Only the number is needed: the count of lines in the records with the word "linear".
——————
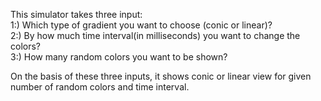 This simulator takes three input: <br>
1:) Which type of gradient you want to choose (conic or linear)?<br>
2:) By how much time interval(in milliseconds) you want to change the colors?<br>
3:) How many random colors you want to be shown?

On the basis of these three inputs, it shows conic or linear view for given number of random colors and time interval.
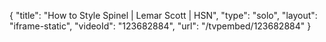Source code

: {
    "title": "How to Style Spinel | Lemar Scott | HSN",
    "type": "solo",
    "layout": "iframe-static",
    "videoId": "123682884",
    "url": "\/tvpembed\/123682884"
}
——————
◆ EXPECTED ANSWER: 2